Species of cephalopod

The vampire squid (Vampyroteuthis infernalis, lit. 'vampire squid from hell') is a small cephalopod found throughout temperate and tropical oceans in extreme deep sea conditions. The vampire squid uses its bioluminescent organs and its unique oxygen metabolism to thrive in the parts of the ocean with the lowest concentrations of oxygen. It has two long retractile filaments, located between the first two pairs of arms on its dorsal side, which distinguish it from both octopuses and squids, though its closest relatives are octopuses. As a phylogenetic relict, it is the only known surviving member of the order Vampyromorphida.

The first specimens were collected on the Valdivia Expedition and were originally described as an octopus in 1903 by German teuthologist Carl Chun, but later assigned to a new order together with several extinct taxa.

==Etymology==
The genus name Vampyroteuthis comes from Latin vampyrus, meaning vampire, and Ancient Greek τευθίς (teuthís), meaning "squid". The species name "infernalis" means "of hell" in Latin. The name Vampyroteuthis was reportedly inspired by its dark colour and cloaklike webbing, rather than its habits — it feeds on detritus, not blood.

==Discovery==
The vampire squid was discovered during the Valdivia Expedition (1898–1899), led by Carl Chun. Chun was a zoologist who was inspired by the Challenger Expedition, and wanted to verify that life does indeed exist below 300 fathom. Chun later classified the vampire squid into its family, Vampyroteuthidae. This expedition was funded by the German society Gesellschaft Deutscher Naturforscher und Ärzte, a group of German scientists who believed there was life at depths greater than 550 meters, contrary to the Abyssus theory. was fitted with equipment for the collection of deep-sea organisms, as well as laboratories and specimen jars, in order to analyze and preserve what was caught. The voyage began in Hamburg, Germany, followed by Edinburgh, and then traced around the west coast of Africa. After navigating around the southern point of Africa, the expedition studied deep areas of the Indian and Antarctic Ocean. Researchers had not before discovered any species from this family that could be traced back to the Cenozoic. This suggests two ideas which are: a notable preservation bias called the Lazarus effect may exist; or an inaccurate determination of when vampire squids originally settled in the deep oceans. The Lazarus effect may result from the scarcity of post-Cretaceous research regions or from the reduced abundance and distribution of vampire squids. In any case, even while the search regions remain the same, it is more difficult to locate and analyze them.

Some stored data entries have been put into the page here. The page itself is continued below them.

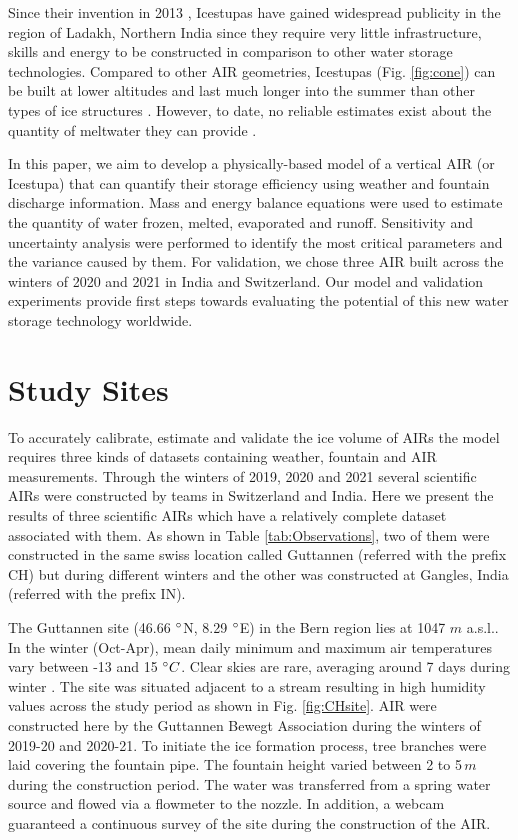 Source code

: \documentclass[utf8]{frontiersSCNS} %
\begin{document}
Since their invention in 2013 \citep{campaign}, Icestupas have gained widespread publicity in the region of Ladakh,
Northern India since they require very little infrastructure, skills and energy to be constructed in comparison to other
water storage technologies. Compared to other AIR geometries, Icestupas (Fig. \ref{fig:cone}) can be built at lower
altitudes and last much longer into the summer than other types of ice structures \citep{campaign}. However, to date, no
reliable estimates exist about the quantity of meltwater they can provide \citep{Nusser_2018}.

In this paper, we aim to develop a physically-based model of a vertical AIR (or Icestupa) that can quantify their
storage efficiency using weather and fountain discharge information. Mass and energy balance equations were used to
estimate the quantity of water frozen, melted, evaporated and runoff. Sensitivity and uncertainty analysis were
performed to identify the most critical parameters and the variance caused by them. For validation, we chose three AIR
built across the winters of 2020 and 2021 in India and Switzerland. Our model and validation experiments provide first
steps towards evaluating the potential of this new water storage technology worldwide.

\section{Study Sites}
To accurately calibrate, estimate and validate the ice volume of AIRs the model requires three kinds of datasets
containing weather, fountain and AIR measurements. Through the winters of 2019, 2020 and 2021 several scientific AIRs
were constructed by teams in Switzerland and India. Here we present the results of three scientific AIRs which have a
relatively complete dataset associated with them. As shown in Table \ref{tab:Observations}, two of them were
constructed in the same swiss location called Guttannen (referred with the prefix CH) but during different winters and
the other was constructed at Gangles, India (referred with the prefix IN).

The Guttannen site (46.66 $\degree$N, 8.29 $\degree$E) in the Bern region lies at 1047 $m$ a.s.l.. In the winter (Oct-Apr), mean
daily minimum and maximum air temperatures vary between -13 and 15 $\degree C$. Clear skies are rare, averaging around 7
days during winter \citep{eispalast}. The site was situated adjacent to a stream resulting in high humidity values
across the study period as shown in Fig. \ref{fig:CHsite}. AIR were constructed here by the Guttannen Bewegt Association
during the winters of 2019-20 and 2020-21. To initiate the ice formation process, tree branches were laid covering the
fountain pipe.  The fountain height varied between 2 to 5\,$m$ during the construction period. The water was transferred
from a spring water source and flowed via a flowmeter to the nozzle. In addition, a webcam guaranteed a continuous
survey of the site during the construction of the AIR.
\end{document}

In 2024 a second species of Vampyroteuthis was proposed, Vampyroteuthis pseudoinfernalis Qiu, Liu & Huang, 2024, supposedly differentiated from V. infernalis based on beak form, the shape of the posterior mantle, and genetic sequences. However, in 2026 a different group of authors re-examined this claim and found no consistent morphological or genetic differences to reliably distinguish the species, with V. pseudoinfernalis thus regarded as a junior synonym.

==Description==
The vampire squid can reach a maximum total length around 30 cm. Its 15 cm gelatinous body varies in colour from velvety jet-black to pale reddish, depending on location and lighting conditions. A webbing of skin connects its eight arms, each lined with rows of fleshy spines or cirri; the inner side of this "cloak" is black. Only the distal halves (farthest from the body) of the arms have suckers.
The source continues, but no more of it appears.